In the first case (without *), you assign a itself in a_func(). As just explained, the new value of a will be lost as soon as a_func() returns.

In the second case (with *), you copy the memory from [a memory location] the memory pointed to by a. This means, that the memory a points to has to be valid: either it has to be on the stack, or dynamically allocated on the heap. Passing an uninitialized struct my_struct * pointer will lead to crashes sooner or later.

Once you return, you can access the data copied via the a pointer you passed to a_func().

Example for correctly using the copy version (with *) with a local variable a:

struct my_struct a;         // Allocate a my_struct object on the stack.
a_func(&a);                 // Copy data from [some memory location] into a.
printf("a.n: %u", a.n);     // Access and use the newly copied data in a.

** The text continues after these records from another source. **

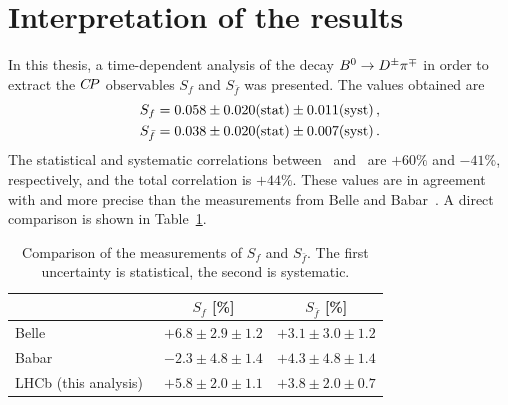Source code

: \section{Interpretation of the results}
\label{sec:results}

In this thesis, a time-dependent analysis of the decay $B^0\rightarrow D^\pm\pi^\mp$ in order to extract the $C\!P$ observables $S_{f}$ and $S_{\bar f}$ was presented. The values obtained are
\begin{align}
 \mbox{\ensuremath{S_f}} = \mbox{\ensuremath{0.058}} \pm \mbox{\ensuremath{0.020}}\mathrm{(stat)} \pm \mbox{\ensuremath{0.011}} \mathrm{(syst)}\,, \label{eq:result_Sf}\\
\mbox{\ensuremath{S_{\bar{f}}}} = \mbox{\ensuremath{0.038}} \pm \mbox{\ensuremath{0.020}}\mathrm{(stat)} \pm \mbox{\ensuremath{0.007}} \mathrm{(syst)}\,. \label{eq:result_Sfbar}
\end{align}
The statistical and systematic correlations between \Sf~and \Sfb~are $+60\%$ and $-41\%$, respectively,
and the total correlation is $+44\%$.
These values are in agreement with and more precise than the measurements
from Belle and Babar~\cite{PhysRevD.73.092003,Aubert:2006tw}. A direct comparison is shown in Table~\ref{tab:results_comparison}.
\begin{table}[btp]
	\centering
	\caption{Comparison of the measurements of $S_{f}$ and
	$S_{\bar f}$. The first uncertainty is statistical, the second is systematic.}
	\begin{tabular}{lcc}
		\toprule
		 & $S_{f}$ [\%] & $S_{\bar f}$ [\%] \\
		\midrule
		Belle~\cite{PhysRevD.73.092003} & $+6.8 \pm 2.9 \pm 1.2 $ & $+3.1 \pm 3.0 \pm 1.2 $ \\
                Babar~\cite{Aubert:2006tw} & $-2.3 \pm 4.8 \pm 1.4 $ & $+4.3 \pm 4.8 \pm 1.4 $\\
                LHCb (this analysis)~\cite{Aaij:2018kpq} & $+5.8 \pm 2.0 \pm 1.1 $ & $+3.8 \pm 2.0 \pm 0.7$ \\
		\bottomrule
	\end{tabular}
	\label{tab:results_comparison}
\end{table}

Another correct version with a allocated on the heap:

// Allocate a my_struct object on the heap and make a point to that memory.
struct my_struct *a = malloc(sizeof(my_struct)); 
a_func(a);                  // Copy data from [some memory location] into a.
printf("a->n: %u", a->n);   // Access and use the newly copied data in a.
free(a);                    // Take care to free the allocated memory when finished!

A broken example:

struct my_struct *a;        // An uninitialized pointer!
a_func(a);                  // The memory location a points to is overwritten - BUG!
printf("a->n: %u", a->n);   // May still work but you corrupted your memory with
                            // the previous function call. This will lead to crashes!

Answer 3

It's the same as trying to change an integer from 3 to 5 inside a function and then failing. Check the following example:

#include <stdio.h>

void func( int a ) {
    a = 5;
}

int main ( ) {
    int x = 3;
    func( x );
    printf( "%d", x );
    // prints 3 not 5

    return 0;
}

This is because, when you pass x variable into func here, you pass its value, that is 3; func creates a variable named a, assigns it with the passed value 3, assigns it again with the value 5. No change has been made to x there, so x still is just 3.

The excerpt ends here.